Recently a piano student of mine came to a lesson with a Scarlatti sonata (K. 27/L.449) and played the piece at a tempo that seemed much too fast to my ears. Since then I've been pondering the topic of tempo, specifically in relation to the grand piano vs. the harpsichord in performing Baroque music, wondering if there's something about the modern grand that facilitates or even encourages extremely fast playing -- playing that for mechanical/physical/technical/musical reasons would have been inappropriate or even impossible on an earlier keyboard.

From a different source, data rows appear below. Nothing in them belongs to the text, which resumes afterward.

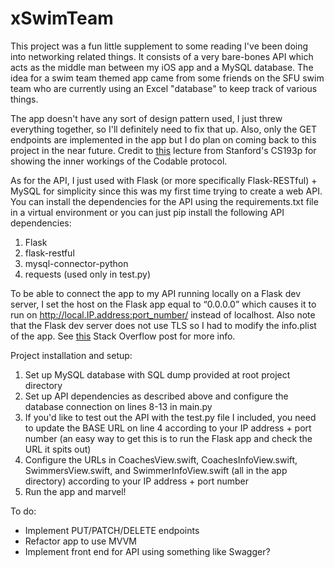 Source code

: # xSwimTeam

This project was a fun little supplement to some reading I've been doing into networking related things.
It consists of a very bare-bones API which acts as the middle man between my iOS app and a MySQL database.
The idea for a swim team themed app came from some friends on the SFU swim team who are currently using an Excel "database" to keep track of various things.

The app doesn't have any sort of design pattern used, I just threw everything together, so I'll definitely need to fix that up.
Also, only the GET endpoints are implemented in the app but I do plan on coming back to this project in the near future.
Credit to [this](https://youtu.be/fCfC6m7XUew) lecture from Stanford's CS193p for showing the inner workings of the Codable protocol.

As for the API, I just used with Flask (or more specifically Flask-RESTful) + MySQL for simplicity since this was my first time trying to create a web API.
You can install the dependencies for the API using the requirements.txt file in a virtual environment or you can just pip install the following API dependencies:
1. Flask
2. flask-restful
3. mysql-connector-python
4. requests (used only in test.py)

To be able to connect the app to my API running locally on a Flask dev server, I set the host on the Flask app equal to “0.0.0.0” which causes it to run on http://local.IP.address:port_number/ instead of localhost.
Also note that the Flask dev server does not use TLS so I had to modify the info.plist of the app. See [this](https://stackoverflow.com/questions/32631184/the-resource-could-not-be-loaded-because-the-app-transport-security-policy-requi) Stack Overflow post for more info.

Project installation and setup:
1. Set up MySQL database with SQL dump provided at root project directory
2. Set up API dependencies as described above and configure the database connection on lines 8-13 in main.py
3. If you'd like to test out the API with the test.py file I included, you need to update the BASE URL on line 4 according to your IP address + port number (an easy way to get this is to run the Flask app and check the URL it spits out)
4. Configure the URLs in CoachesView.swift, CoachesInfoView.swift, SwimmersView.swift, and SwimmerInfoView.swift (all in the app directory) according to your IP address + port number 
5. Run the app and marvel!

To do:
- Implement PUT/PATCH/DELETE endpoints
- Refactor app to use MVVM
- Implement front end for API using something like Swagger?
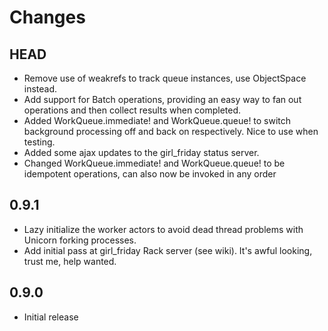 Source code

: Changes
================

HEAD
---------

* Remove use of weakrefs to track queue instances, use ObjectSpace
  instead.
* Add support for Batch operations, providing an easy way to fan out
  operations and then collect results when completed.
* Added WorkQueue.immediate! and WorkQueue.queue! to switch background processing off and back on respectively. Nice to use when testing.
* Added some ajax updates to the girl\_friday status server.
* Changed WorkQueue.immediate! and WorkQueue.queue! to be idempotent operations, can also now be invoked in any order

0.9.1
---------

* Lazy initialize the worker actors to avoid dead thread problems with Unicorn forking processes.
* Add initial pass at girl\_friday Rack server (see wiki).  It's awful looking, trust me, help wanted.


0.9.0
---------

* Initial release
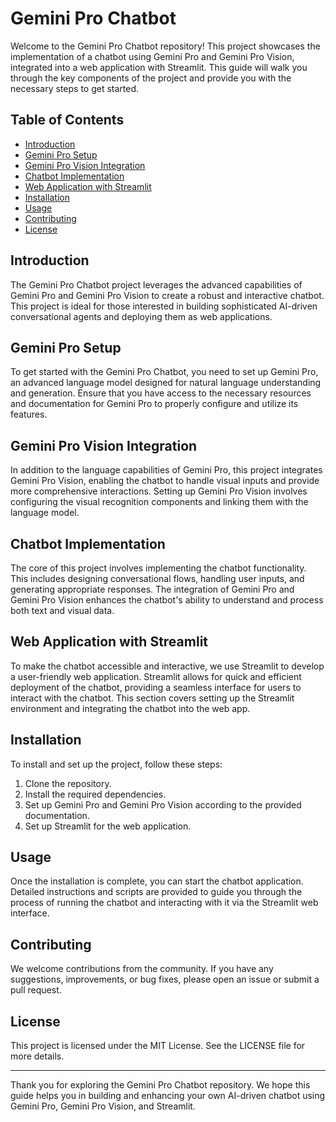 # Gemini Pro Chatbot

Welcome to the Gemini Pro Chatbot repository! This project showcases the implementation of a chatbot using Gemini Pro and Gemini Pro Vision, integrated into a web application with Streamlit. This guide will walk you through the key components of the project and provide you with the necessary steps to get started.

## Table of Contents
- [Introduction](#introduction)
- [Gemini Pro Setup](#gemini-pro-setup)
- [Gemini Pro Vision Integration](#gemini-pro-vision-integration)
- [Chatbot Implementation](#chatbot-implementation)
- [Web Application with Streamlit](#web-application-with-streamlit)
- [Installation](#installation)
- [Usage](#usage)
- [Contributing](#contributing)
- [License](#license)

## Introduction

The Gemini Pro Chatbot project leverages the advanced capabilities of Gemini Pro and Gemini Pro Vision to create a robust and interactive chatbot. This project is ideal for those interested in building sophisticated AI-driven conversational agents and deploying them as web applications.

## Gemini Pro Setup

To get started with the Gemini Pro Chatbot, you need to set up Gemini Pro, an advanced language model designed for natural language understanding and generation. Ensure that you have access to the necessary resources and documentation for Gemini Pro to properly configure and utilize its features.

## Gemini Pro Vision Integration

In addition to the language capabilities of Gemini Pro, this project integrates Gemini Pro Vision, enabling the chatbot to handle visual inputs and provide more comprehensive interactions. Setting up Gemini Pro Vision involves configuring the visual recognition components and linking them with the language model.

## Chatbot Implementation

The core of this project involves implementing the chatbot functionality. This includes designing conversational flows, handling user inputs, and generating appropriate responses. The integration of Gemini Pro and Gemini Pro Vision enhances the chatbot's ability to understand and process both text and visual data.

## Web Application with Streamlit

To make the chatbot accessible and interactive, we use Streamlit to develop a user-friendly web application. Streamlit allows for quick and efficient deployment of the chatbot, providing a seamless interface for users to interact with the chatbot. This section covers setting up the Streamlit environment and integrating the chatbot into the web app.

## Installation

To install and set up the project, follow these steps:
1. Clone the repository.
2. Install the required dependencies.
3. Set up Gemini Pro and Gemini Pro Vision according to the provided documentation.
4. Set up Streamlit for the web application.

## Usage

Once the installation is complete, you can start the chatbot application. Detailed instructions and scripts are provided to guide you through the process of running the chatbot and interacting with it via the Streamlit web interface.

## Contributing

We welcome contributions from the community. If you have any suggestions, improvements, or bug fixes, please open an issue or submit a pull request.

## License

This project is licensed under the MIT License. See the LICENSE file for more details.

---

Thank you for exploring the Gemini Pro Chatbot repository. We hope this guide helps you in building and enhancing your own AI-driven chatbot using Gemini Pro, Gemini Pro Vision, and Streamlit.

I've also been looking for some musicologically-informed writing on the topic but haven't yet come across much. What little I've found includes very general comments from Maurice Hinson (_"Most of us play Scarlatti too fast... Remember, a fast tempo seems even faster to the listener than to the performer,"_ from "At the Piano with Scarlatti," p.19) and Ralph Kirkpatrick (_"All of us, especially the young, have been guilty of playing Scarlatti too fast,"_ from "Domenico Scarlatti," p. 294)
*
Is anyone aware of in-depth writing on this topic? If so, could you please share references?*

There is also the related matter of rapidly repeated notes, as in Scarlatti K.141/L.422. Consider, for instance, this performance of the piece:





Martha Argerich is repeatedly striking the same key at a rate of >11 times/second in the opening measures. I have to wonder: *Is that sort of single-key repetition speed even possible on a harpsichord*, with an action involving a plectrum which plucks and then continues past the string, and which is housed in a jack that then must fall back down under its own weight (compared to a grand piano action involving a hammer that strikes the strings from below and rebounds)?

Again, if anyone is knowledgeable and has information to share, please let me know.


----------



## Mandryka

See if you can get hold of Dean Sutcliffe’s book on Scarlatti.

Just reading your post quickly I’d advise you to be wary of assuming that all of Scarlatti’s music was written for harpsichord, I believe that the princess he wrote for had both pianos and organs at her disposal. As you can imagine there’s a lot of scholarship about this.

To see what’s possible on harpsichord (which are themselves far from uniform in design) maybe contrast Pierre Hantai’s approach with Sergio Vartolo’s. And if piano is your instrument, maybe listened to some informed performances - like Anna Zylberajch.


----------